I just did my first backup using the bootable CD version of Paragon Hard Disk Manager 14, rather than running the backup directly from my hard drive. I am concerned about the way that HDM is reporting my partitions, and have never seen this before with partioning, or backup software. Here are the partition letters and names that HDM reports: C: ServiceV003 E: SW_Preload F: Lenovo Here are the real partition letters and names: C: SW_Preload S: ServiceV003 Q: Lenovo I let the backup finish, and verify, but I am concerned about the outcome, should I need to do a "Restore" at some point.
All is well, don't worry. "Real partition letters" is a conventionality. Different loaded OS, for itself, can assign letters to partitions on the same drive on it own. Using the bootable CD, rather than running the backup directly from hard drive for backup an entire drive, I think is a good practice.
You´re welcome, ASN. I have an old (2011) netbook lenovo ideapad s10-3. And when I bought it there was Win7 with the same structure partitions, same names, as I remember.
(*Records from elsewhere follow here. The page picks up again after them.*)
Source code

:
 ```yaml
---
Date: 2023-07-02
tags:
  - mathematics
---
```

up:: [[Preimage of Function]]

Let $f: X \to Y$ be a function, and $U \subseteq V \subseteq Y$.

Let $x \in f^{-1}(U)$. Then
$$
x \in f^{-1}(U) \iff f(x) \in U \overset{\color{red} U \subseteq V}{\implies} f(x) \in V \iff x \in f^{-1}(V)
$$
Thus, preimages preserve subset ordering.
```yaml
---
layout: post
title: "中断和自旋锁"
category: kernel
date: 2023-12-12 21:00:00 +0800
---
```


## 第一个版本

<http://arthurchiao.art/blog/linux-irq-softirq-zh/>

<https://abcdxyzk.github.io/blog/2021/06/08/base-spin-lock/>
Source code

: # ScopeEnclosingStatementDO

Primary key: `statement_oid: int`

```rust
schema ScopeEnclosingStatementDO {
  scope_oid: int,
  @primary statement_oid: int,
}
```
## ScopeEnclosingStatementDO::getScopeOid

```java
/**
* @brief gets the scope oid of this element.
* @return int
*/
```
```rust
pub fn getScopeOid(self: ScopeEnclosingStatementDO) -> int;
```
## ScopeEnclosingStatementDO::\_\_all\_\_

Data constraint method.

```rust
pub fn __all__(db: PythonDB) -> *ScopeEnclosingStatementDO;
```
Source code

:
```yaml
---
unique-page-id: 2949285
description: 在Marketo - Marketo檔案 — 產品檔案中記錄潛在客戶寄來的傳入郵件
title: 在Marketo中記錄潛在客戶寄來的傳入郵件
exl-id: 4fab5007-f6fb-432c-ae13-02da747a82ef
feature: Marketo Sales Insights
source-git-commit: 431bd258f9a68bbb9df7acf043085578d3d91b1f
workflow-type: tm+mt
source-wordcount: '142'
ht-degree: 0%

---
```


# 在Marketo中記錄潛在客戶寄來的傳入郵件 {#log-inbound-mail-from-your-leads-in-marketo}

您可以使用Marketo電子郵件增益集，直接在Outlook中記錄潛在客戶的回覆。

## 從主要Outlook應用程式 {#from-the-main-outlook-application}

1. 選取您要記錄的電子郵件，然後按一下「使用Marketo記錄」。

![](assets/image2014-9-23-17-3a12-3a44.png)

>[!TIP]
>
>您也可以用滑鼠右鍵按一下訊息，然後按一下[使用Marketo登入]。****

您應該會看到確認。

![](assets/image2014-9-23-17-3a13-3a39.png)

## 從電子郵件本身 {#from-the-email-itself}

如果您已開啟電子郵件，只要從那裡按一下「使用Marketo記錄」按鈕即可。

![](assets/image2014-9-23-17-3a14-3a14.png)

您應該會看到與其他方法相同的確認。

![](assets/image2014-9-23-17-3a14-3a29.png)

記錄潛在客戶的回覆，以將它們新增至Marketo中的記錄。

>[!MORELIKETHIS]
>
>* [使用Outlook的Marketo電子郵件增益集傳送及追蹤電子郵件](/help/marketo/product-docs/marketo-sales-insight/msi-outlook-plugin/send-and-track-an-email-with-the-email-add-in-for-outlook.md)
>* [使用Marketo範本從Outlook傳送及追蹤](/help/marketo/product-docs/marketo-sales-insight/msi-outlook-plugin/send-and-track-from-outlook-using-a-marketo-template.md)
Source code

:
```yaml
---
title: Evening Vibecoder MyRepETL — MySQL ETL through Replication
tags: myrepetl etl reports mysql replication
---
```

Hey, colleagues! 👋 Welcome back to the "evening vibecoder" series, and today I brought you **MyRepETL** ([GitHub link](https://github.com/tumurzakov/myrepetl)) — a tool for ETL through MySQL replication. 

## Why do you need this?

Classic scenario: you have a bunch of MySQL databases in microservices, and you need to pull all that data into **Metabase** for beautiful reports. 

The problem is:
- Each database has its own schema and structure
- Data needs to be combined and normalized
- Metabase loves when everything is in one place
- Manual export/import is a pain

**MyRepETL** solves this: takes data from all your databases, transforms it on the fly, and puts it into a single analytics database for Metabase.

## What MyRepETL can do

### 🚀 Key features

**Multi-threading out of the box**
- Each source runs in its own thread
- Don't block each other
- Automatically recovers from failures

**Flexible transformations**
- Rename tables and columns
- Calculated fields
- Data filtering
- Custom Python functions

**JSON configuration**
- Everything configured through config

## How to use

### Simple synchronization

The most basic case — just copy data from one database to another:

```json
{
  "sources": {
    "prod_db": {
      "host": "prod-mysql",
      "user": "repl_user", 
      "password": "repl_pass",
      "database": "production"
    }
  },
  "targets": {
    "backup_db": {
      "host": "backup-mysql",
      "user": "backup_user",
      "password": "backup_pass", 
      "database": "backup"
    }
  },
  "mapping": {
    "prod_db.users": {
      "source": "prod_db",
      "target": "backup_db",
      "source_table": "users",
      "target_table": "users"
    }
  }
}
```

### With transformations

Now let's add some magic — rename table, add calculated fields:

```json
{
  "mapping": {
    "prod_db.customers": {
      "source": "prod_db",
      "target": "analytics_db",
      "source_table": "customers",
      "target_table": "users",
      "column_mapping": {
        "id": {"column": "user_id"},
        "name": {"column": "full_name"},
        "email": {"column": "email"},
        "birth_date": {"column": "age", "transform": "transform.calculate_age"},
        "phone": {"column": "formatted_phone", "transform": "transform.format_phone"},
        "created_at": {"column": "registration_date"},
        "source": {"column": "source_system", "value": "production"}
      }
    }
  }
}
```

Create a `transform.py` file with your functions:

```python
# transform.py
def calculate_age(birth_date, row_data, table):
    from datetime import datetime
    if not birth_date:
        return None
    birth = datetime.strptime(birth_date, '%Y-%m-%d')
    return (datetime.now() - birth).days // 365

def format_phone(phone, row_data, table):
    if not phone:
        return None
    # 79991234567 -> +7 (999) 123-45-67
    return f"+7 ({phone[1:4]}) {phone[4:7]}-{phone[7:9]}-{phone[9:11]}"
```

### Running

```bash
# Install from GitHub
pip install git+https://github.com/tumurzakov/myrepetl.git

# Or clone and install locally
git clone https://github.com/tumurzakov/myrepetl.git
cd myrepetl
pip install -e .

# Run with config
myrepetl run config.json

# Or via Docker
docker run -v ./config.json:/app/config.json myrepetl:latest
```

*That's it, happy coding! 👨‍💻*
The first thing I do is to make a backup of the entire disk using HDM11 (i thought suddenly i want to sell in the future). Thereafter repartition various shots, different operating systems installed: Ubuntu, XP, Win8 .... A couple of times restoring from a backup, and it became as fresh from the store.
I just created a back up of my C and D drives along with the MBR using HDM 14 and then tried to restore it using a bootable USB drive created with Paragon Recovery Media Builder. When the archive was reloaded, I found that the hidden 200MB WinRE partition had been named C and the actual C drive was named F. I did not proceed because I was not sure whether restoring with such faulty drive letters would render the system unbootable. I saw a similar problem posted under Windows 8.1, but I am using x64 Windows 7 Home Premium.
Drive letters don´t have any particular meaning. Letters assigned by Windows can be different to those assigned in WinPE or Linux recovery environments. You can identify the partitions by name, size, file system.